[Work required]
Each record below must be written out again in exactly the same form.

[Listed records]
☆ ☆ ☆ ☆ ☆ ☆ ☆

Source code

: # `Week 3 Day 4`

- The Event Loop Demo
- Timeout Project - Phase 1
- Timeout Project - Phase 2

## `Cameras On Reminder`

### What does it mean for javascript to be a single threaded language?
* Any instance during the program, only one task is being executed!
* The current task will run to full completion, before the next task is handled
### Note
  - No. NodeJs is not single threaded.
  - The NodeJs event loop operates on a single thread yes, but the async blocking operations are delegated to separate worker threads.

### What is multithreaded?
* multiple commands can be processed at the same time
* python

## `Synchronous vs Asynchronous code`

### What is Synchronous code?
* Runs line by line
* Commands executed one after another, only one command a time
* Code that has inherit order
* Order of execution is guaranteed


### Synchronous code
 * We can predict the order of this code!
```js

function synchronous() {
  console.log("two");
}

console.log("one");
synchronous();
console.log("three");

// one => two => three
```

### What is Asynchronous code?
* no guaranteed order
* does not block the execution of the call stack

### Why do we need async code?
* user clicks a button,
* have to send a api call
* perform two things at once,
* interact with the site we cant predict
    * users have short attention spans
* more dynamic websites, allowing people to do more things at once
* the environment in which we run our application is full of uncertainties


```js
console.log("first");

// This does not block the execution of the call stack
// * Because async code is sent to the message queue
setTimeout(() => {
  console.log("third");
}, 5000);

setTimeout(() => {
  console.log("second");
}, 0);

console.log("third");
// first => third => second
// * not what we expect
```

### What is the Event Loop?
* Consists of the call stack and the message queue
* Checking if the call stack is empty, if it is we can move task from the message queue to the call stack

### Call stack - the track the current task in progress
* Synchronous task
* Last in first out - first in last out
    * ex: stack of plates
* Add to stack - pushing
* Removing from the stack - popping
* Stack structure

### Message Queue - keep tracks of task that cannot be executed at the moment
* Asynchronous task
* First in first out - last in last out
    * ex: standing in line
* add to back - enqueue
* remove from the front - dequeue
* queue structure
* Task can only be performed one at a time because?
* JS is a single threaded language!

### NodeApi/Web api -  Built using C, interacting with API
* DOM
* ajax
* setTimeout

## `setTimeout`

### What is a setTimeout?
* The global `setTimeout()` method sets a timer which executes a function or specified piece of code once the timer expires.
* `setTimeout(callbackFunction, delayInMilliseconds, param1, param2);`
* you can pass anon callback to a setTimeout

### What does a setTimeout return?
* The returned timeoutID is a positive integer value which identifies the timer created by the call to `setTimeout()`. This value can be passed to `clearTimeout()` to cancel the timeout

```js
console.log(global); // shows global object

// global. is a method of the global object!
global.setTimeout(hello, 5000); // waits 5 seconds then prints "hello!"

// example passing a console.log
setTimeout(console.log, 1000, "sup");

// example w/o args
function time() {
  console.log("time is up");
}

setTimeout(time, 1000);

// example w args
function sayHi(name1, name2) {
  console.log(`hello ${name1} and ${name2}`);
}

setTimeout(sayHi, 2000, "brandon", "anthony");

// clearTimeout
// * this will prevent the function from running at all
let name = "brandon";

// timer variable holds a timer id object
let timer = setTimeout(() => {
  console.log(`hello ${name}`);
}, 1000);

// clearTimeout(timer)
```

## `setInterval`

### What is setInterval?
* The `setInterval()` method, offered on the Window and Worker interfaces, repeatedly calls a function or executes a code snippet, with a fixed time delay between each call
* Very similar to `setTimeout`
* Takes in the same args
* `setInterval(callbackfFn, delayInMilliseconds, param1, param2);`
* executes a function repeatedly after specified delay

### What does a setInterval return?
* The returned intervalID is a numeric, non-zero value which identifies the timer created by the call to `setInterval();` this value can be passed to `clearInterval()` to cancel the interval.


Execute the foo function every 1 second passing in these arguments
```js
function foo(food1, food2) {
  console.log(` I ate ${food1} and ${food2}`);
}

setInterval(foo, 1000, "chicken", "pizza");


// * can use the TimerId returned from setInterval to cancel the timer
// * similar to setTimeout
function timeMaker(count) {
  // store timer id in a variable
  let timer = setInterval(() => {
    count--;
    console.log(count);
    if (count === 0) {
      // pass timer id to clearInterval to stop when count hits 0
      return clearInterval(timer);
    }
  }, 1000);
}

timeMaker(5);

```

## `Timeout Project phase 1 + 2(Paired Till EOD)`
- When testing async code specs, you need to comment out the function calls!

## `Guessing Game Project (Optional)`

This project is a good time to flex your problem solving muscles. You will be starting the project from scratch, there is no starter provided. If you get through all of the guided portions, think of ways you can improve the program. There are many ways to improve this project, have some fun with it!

☆ ☆ ☆ ☆ ☆ ☆ ☆

[Task answer]
Source code

: # `Week 3 Day 4`

- The Event Loop Demo
- Timeout Project - Phase 1
- Timeout Project - Phase 2

## `Cameras On Reminder`

### What does it mean for javascript to be a single threaded language?
* Any instance during the program, only one task is being executed!
* The current task will run to full completion, before the next task is handled
### Note
  - No. NodeJs is not single threaded.
  - The NodeJs event loop operates on a single thread yes, but the async blocking operations are delegated to separate worker threads.

### What is multithreaded?
* multiple commands can be processed at the same time
* python

## `Synchronous vs Asynchronous code`

### What is Synchronous code?
* Runs line by line
* Commands executed one after another, only one command a time
* Code that has inherit order
* Order of execution is guaranteed


### Synchronous code
 * We can predict the order of this code!
```js

function synchronous() {
  console.log("two");
}

console.log("one");
synchronous();
console.log("three");

// one => two => three
```

### What is Asynchronous code?
* no guaranteed order
* does not block the execution of the call stack

### Why do we need async code?
* user clicks a button,
* have to send a api call
* perform two things at once,
* interact with the site we cant predict
    * users have short attention spans
* more dynamic websites, allowing people to do more things at once
* the environment in which we run our application is full of uncertainties


```js
console.log("first");

// This does not block the execution of the call stack
// * Because async code is sent to the message queue
setTimeout(() => {
  console.log("third");
}, 5000);

setTimeout(() => {
  console.log("second");
}, 0);

console.log("third");
// first => third => second
// * not what we expect
```

### What is the Event Loop?
* Consists of the call stack and the message queue
* Checking if the call stack is empty, if it is we can move task from the message queue to the call stack

### Call stack - the track the current task in progress
* Synchronous task
* Last in first out - first in last out
    * ex: stack of plates
* Add to stack - pushing
* Removing from the stack - popping
* Stack structure

### Message Queue - keep tracks of task that cannot be executed at the moment
* Asynchronous task
* First in first out - last in last out
    * ex: standing in line
* add to back - enqueue
* remove from the front - dequeue
* queue structure
* Task can only be performed one at a time because?
* JS is a single threaded language!

### NodeApi/Web api -  Built using C, interacting with API
* DOM
* ajax
* setTimeout

## `setTimeout`

### What is a setTimeout?
* The global `setTimeout()` method sets a timer which executes a function or specified piece of code once the timer expires.
* `setTimeout(callbackFunction, delayInMilliseconds, param1, param2);`
* you can pass anon callback to a setTimeout

### What does a setTimeout return?
* The returned timeoutID is a positive integer value which identifies the timer created by the call to `setTimeout()`. This value can be passed to `clearTimeout()` to cancel the timeout

```js
console.log(global); // shows global object

// global. is a method of the global object!
global.setTimeout(hello, 5000); // waits 5 seconds then prints "hello!"

// example passing a console.log
setTimeout(console.log, 1000, "sup");

// example w/o args
function time() {
  console.log("time is up");
}

setTimeout(time, 1000);

// example w args
function sayHi(name1, name2) {
  console.log(`hello ${name1} and ${name2}`);
}

setTimeout(sayHi, 2000, "brandon", "anthony");

// clearTimeout
// * this will prevent the function from running at all
let name = "brandon";

// timer variable holds a timer id object
let timer = setTimeout(() => {
  console.log(`hello ${name}`);
}, 1000);

// clearTimeout(timer)
```

## `setInterval`

### What is setInterval?
* The `setInterval()` method, offered on the Window and Worker interfaces, repeatedly calls a function or executes a code snippet, with a fixed time delay between each call
* Very similar to `setTimeout`
* Takes in the same args
* `setInterval(callbackfFn, delayInMilliseconds, param1, param2);`
* executes a function repeatedly after specified delay

### What does a setInterval return?
* The returned intervalID is a numeric, non-zero value which identifies the timer created by the call to `setInterval();` this value can be passed to `clearInterval()` to cancel the interval.


Execute the foo function every 1 second passing in these arguments
```js
function foo(food1, food2) {
  console.log(` I ate ${food1} and ${food2}`);
}

setInterval(foo, 1000, "chicken", "pizza");


// * can use the TimerId returned from setInterval to cancel the timer
// * similar to setTimeout
function timeMaker(count) {
  // store timer id in a variable
  let timer = setInterval(() => {
    count--;
    console.log(count);
    if (count === 0) {
      // pass timer id to clearInterval to stop when count hits 0
      return clearInterval(timer);
    }
  }, 1000);
}

timeMaker(5);

```

## `Timeout Project phase 1 + 2(Paired Till EOD)`
- When testing async code specs, you need to comment out the function calls!

## `Guessing Game Project (Optional)`

This project is a good time to flex your problem solving muscles. You will be starting the project from scratch, there is no starter provided. If you get through all of the guided portions, think of ways you can improve the program. There are many ways to improve this project, have some fun with it!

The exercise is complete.